But here are two things:

"PCP survived as a plain right party"

I doubt you mean the PCP is a simple rightwing party (though maybe... ;)). Is there a Portuguese expression analogous to the French "de plein droit"? In which case, in English it would be "a party as of right" or the adjective "rightful".

"If BE has been able to renew its rooster"

Farmyard tactics? Or should that be "roster"?

I used to be afew. I'm still not many.

by john_evans (john(dot)evans(dot)et(at)gmail(dot)com) on Thu Oct 1st, 2015 at 05:50:34 AM EST
[ Parent ]
My writing is a catastrophe!

You might find me At The Edge Of Time.
by Luis de Sousa (luis[dot]a[dot]de[dot]sousa[at]gmail[dot]com) on Thu Oct 1st, 2015 at 07:26:07 AM EST
[ Parent ]
No, IMHO your writing was pretty good, but as it was rather long (over 4,000 words), us nitpickers had opportunities to notice a few mistakes. Only pointed out to further improve your English. (Some mistakes I corrected after receiving similar corrections on ET over the years: "ocassion" and "didn't remembered".)

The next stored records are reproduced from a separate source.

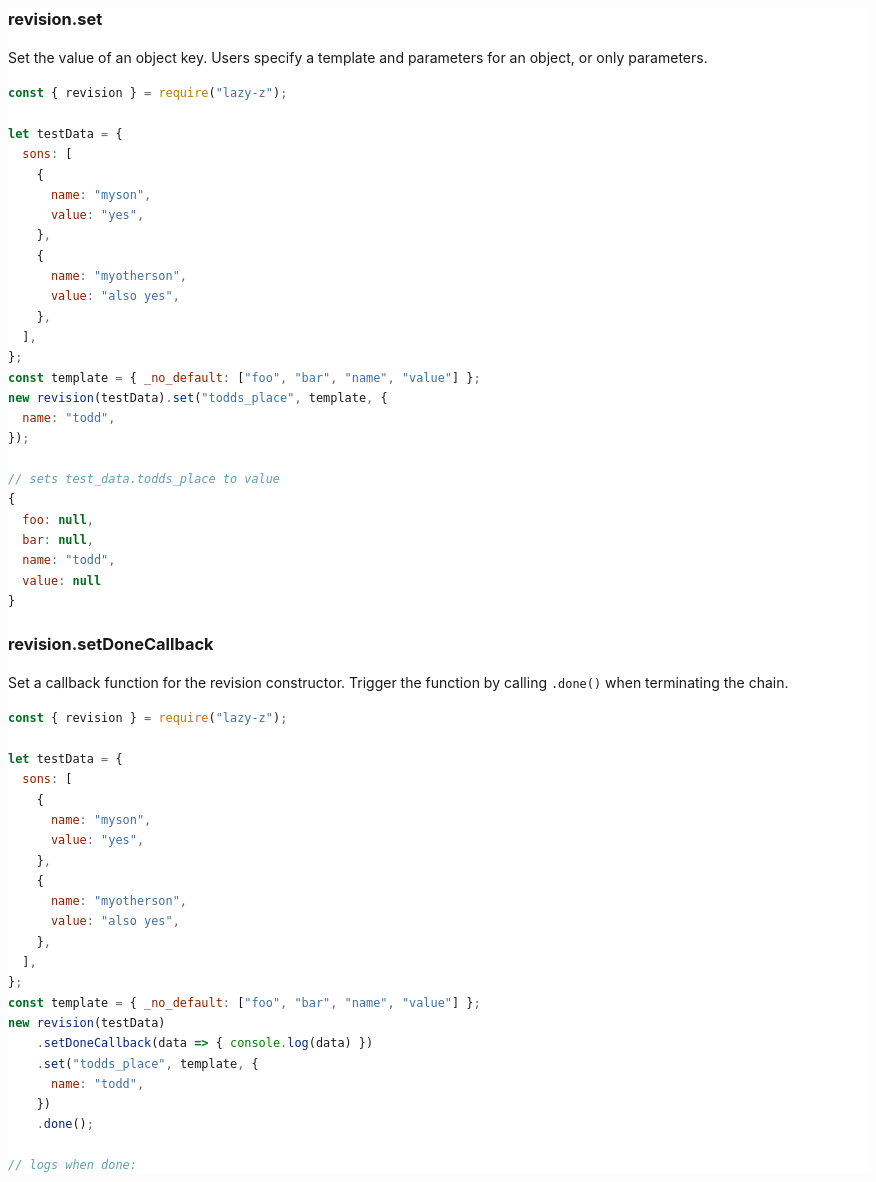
 ```js
```

### revision.set

Set the value of an object key. Users specify a template and parameters for an object, or only parameters.

```js
const { revision } = require("lazy-z");

let testData = {
  sons: [
    {
      name: "myson",
      value: "yes",
    },
    {
      name: "myotherson",
      value: "also yes",
    },
  ],
};
const template = { _no_default: ["foo", "bar", "name", "value"] };
new revision(testData).set("todds_place", template, {
  name: "todd",
});

// sets test_data.todds_place to value
{
  foo: null,
  bar: null,
  name: "todd",
  value: null
}
```

### revision.setDoneCallback

Set a callback function for the revision constructor. Trigger the function by calling `.done()` when terminating the chain.

```js
const { revision } = require("lazy-z");

let testData = {
  sons: [
    {
      name: "myson",
      value: "yes",
    },
    {
      name: "myotherson",
      value: "also yes",
    },
  ],
};
const template = { _no_default: ["foo", "bar", "name", "value"] };
new revision(testData)
    .setDoneCallback(data => { console.log(data) })
    .set("todds_place", template, {
      name: "todd",
    })
    .done();

// logs when done:
```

Regarding the hypen in compound adjectives: for example, "second-largest political party" not "second largest political party", "high-profile economists" not "high profile economists", "USSR-leaning stance" not "USSR leaning stance". (IMHO a simple rule, but one native speakers, especially Americans often don't keep.)

*Lunatic*, n.
One whose delusions are out of fashion.